Your objective
Say how many of the lines below hold "existing", writing the number and nothing more.

Supplied records
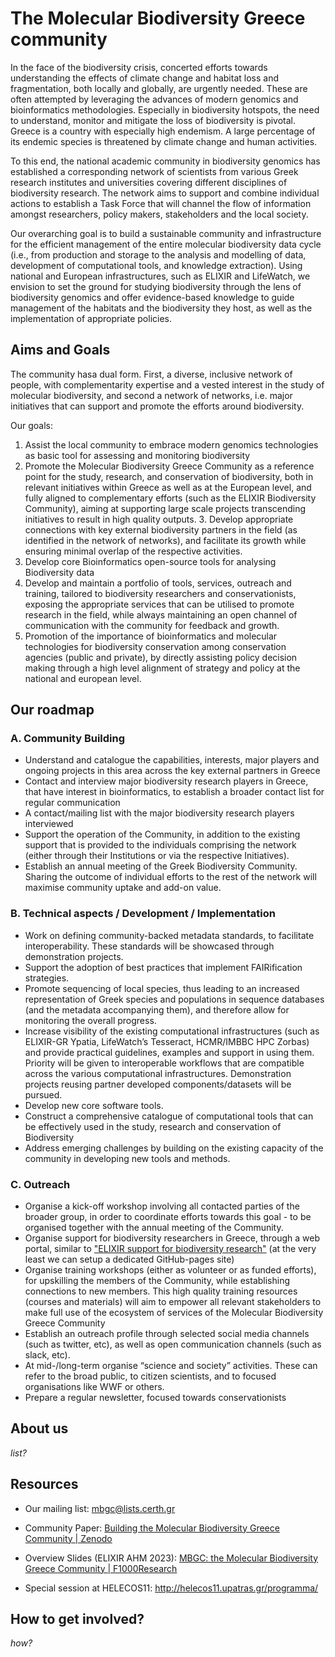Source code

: # The Molecular Biodiversity Greece community

In the face of the biodiversity crisis, concerted efforts towards understanding the effects of climate change and habitat loss and fragmentation, both locally and globally, are urgently needed. These are often attempted by leveraging the advances of modern genomics and bioinformatics methodologies. Especially in biodiversity hotspots, the need to understand, monitor and mitigate the loss of biodiversity is pivotal. Greece is a country with especially high endemism. A large percentage of its endemic species is threatened by climate change and human activities.

To this end, the national academic community in biodiversity genomics has established a corresponding network of scientists from various Greek research institutes and universities covering different disciplines of biodiversity research. The network aims to support and combine individual actions to establish a Task Force that will channel the flow of information amongst researchers, policy makers, stakeholders and the local society.

Our overarching goal is to build a sustainable community and infrastructure for the efficient management of the entire molecular biodiversity data cycle (i.e., from production and storage to the analysis and modelling of data, development of computational tools, and knowledge extraction). Using national and European infrastructures, such as ELIXIR and LifeWatch, we envision to set the ground for studying biodiversity through the lens of biodiversity genomics and offer evidence-based knowledge to guide management of the habitats and the biodiversity they host, as well as the implementation of appropriate policies.


## Aims and Goals

The community hasa dual form. First, a diverse, inclusive network of people, with complementarity expertise and a vested interest in the study of molecular biodiversity, and second a network of networks, i.e. major initiatives that can support and promote the efforts around biodiversity.

Our goals:
1. Assist the local community to embrace modern genomics technologies as basic tool for assessing and monitoring biodiversity
2. Promote the Molecular Biodiversity Greece Community as a reference point for the study, research, and conservation of biodiversity, both in relevant initiatives within Greece as well as at the European level, and fully aligned to complementary efforts (such as the ELIXIR Biodiversity Community), aiming at supporting large scale projects transcending initiatives to result in high quality outputs. 3. Develop appropriate connections with key external biodiversity partners in the field (as identified in the network of networks), and facilitate its growth while ensuring minimal overlap of the respective activities.
4. Develop core Bioinformatics open-source tools for analysing Biodiversity data
5. Develop and maintain a portfolio of tools, services, outreach and training, tailored to biodiversity researchers and conservationists, exposing the appropriate services that can be utilised to promote research in the field, while always maintaining an open channel of communication with the community for feedback and growth.
6. Promotion of the importance of bioinformatics and molecular technologies for biodiversity conservation among conservation agencies (public and private), by directly assisting policy decision making through a high level alignment of strategy and policy at the national and european level.

## Our roadmap

### A. Community Building
- Understand and catalogue the capabilities, interests, major players and ongoing projects in this area across the key external partners in Greece
- Contact and interview major biodiversity research players in Greece, that have interest in bioinformatics, to establish a broader contact list for regular communication
- A contact/mailing list with the major biodiversity research players interviewed
- Support the operation of the Community, in addition to the existing support that is provided to the individuals comprising the network (either through their Institutions or via the respective Initiatives).
- Establish an annual meeting of the Greek Biodiversity Community. Sharing the outcome of individual efforts to the rest of the network will maximise community uptake and add-on value.

### B. Technical aspects / Development / Implementation
- Work on defining community-backed metadata standards, to facilitate interoperability. These standards will be showcased through demonstration projects.
- Support the adoption of best practices that implement FAIRification strategies.
- Promote sequencing of local species, thus leading to an increased representation of Greek species and populations in sequence databases (and the metadata accompanying them), and therefore allow for monitoring the overall progress.
- Increase visibility of the existing computational infrastructures (such as ELIXIR-GR Ypatia, LifeWatch’s Tesseract, HCMR/IMBBC HPC Zorbas) and provide practical guidelines, examples and support in using them. Priority will be given to interoperable workflows that are compatible across the various computational infrastructures. Demonstration projects reusing partner developed components/datasets will be pursued.
- Develop new core software tools.
- Construct a comprehensive catalogue of computational tools that can be effectively used in the study, research and conservation of Biodiversity
- Address emerging challenges by building on the existing capacity of the community in developing new tools and methods.

### C. Outreach
- Organise a kick-off workshop involving all contacted parties of the broader group, in order to coordinate efforts towards this goal - to be organised together with the annual meeting of the Community.
- Organise support for biodiversity researchers in Greece, through a web portal, similar to  ["ELIXIR support for biodiversity research"](https://elixir-europe.org/services/biodiversity) (at the very least we can setup a dedicated GitHub-pages site)
- Organise training workshops (either as volunteer or as funded efforts), for upskilling the members of the Community, while establishing connections to new members. This high quality training resources (courses and materials) will aim to empower all relevant stakeholders to make full use of the ecosystem of services of the Molecular Biodiversity Greece Community
- Establish an outreach profile through selected social media channels (such as twitter, etc), as well as open communication channels (such as slack, etc).
- At mid-/long-term organise “science and society” activities. These can refer to the broad public, to citizen scientists, and to focused organisations like WWF or others.
- Prepare a regular newsletter, focused towards conservationists


## About us

_list?_

## Resources

- Our mailing list: mbgc@lists.certh.gr 
- Community Paper: [Building the Molecular Biodiversity Greece Community | Zenodo](https://zenodo.org/record/7078816)
- Overview Slides (ELIXIR AHM 2023): [MBGC: the Molecular Biodiversity Greece Community | F1000Research](https://f1000research.com/slides/12-556)

- Special session at HELECOS11: http://helecos11.upatras.gr/programma/


## How to get involved?

_how?_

Response to this task
3